By the turn of the century, Leader achieved international fame, especially in America and Canada. In addition, numerous articles appeared about Leader’s career and work, such as those in The Strand and The Windsor magazines. In 1914, one of his paintings entered the royal collection, when King George V and Queen Mary purchased On the Llugwy, Bettws-y-coed. That year, the citizens of Worcester honored him with the Freedom of the City. (Wood, p. 101) However, World War I would bring tragedy to the Leader family, when their son Benjamin was killed in 1916. Throughout the war and the remaining five years of his life, Leader continued to produce large or medium-sized landscapes for the Royal Academy’s Summer Exhibitions. He died in his home on 22 March 1923.
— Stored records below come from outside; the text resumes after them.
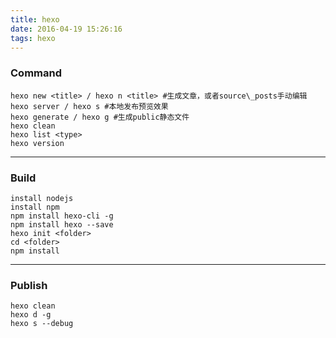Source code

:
 ```yaml
---
title: hexo
date: 2016-04-19 15:26:16
tags: hexo
---
```


### **Command**
```
hexo new <title> / hexo n <title> #生成文章，或者source\_posts手动编辑
hexo server / hexo s #本地发布预览效果
hexo generate / hexo g #生成public静态文件
hexo clean
hexo list <type>
hexo version
```
* * *
### **Build**
```
install nodejs
install npm 
npm install hexo-cli -g
npm install hexo --save
hexo init <folder>
cd <folder>
npm install
```
* * * 
### **Publish**
```
hexo clean
hexo d -g
hexo s --debug
```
Benjamin Leader was commercially successful during his lifetime, and had exhibited approximately 216 paintings at the Royal Academy over 69 years from 1854 to 1923. In addition to other London venues, Leader exhibited his works in exhibitions held in Worcester, Birmingham, Manchester, Liverpool and Glasgow (UK) as well as in international exhibitions in Paris (France), Canada and the United States.
His work can be seen in a number of museums including: Cincinnati Art Museum in Ohio (US), Tate Gallery and Victoria and Albert Museum in London, and other museums in Blackburn, Birmingham, Bristol, Liverpool, and Manchester (UK).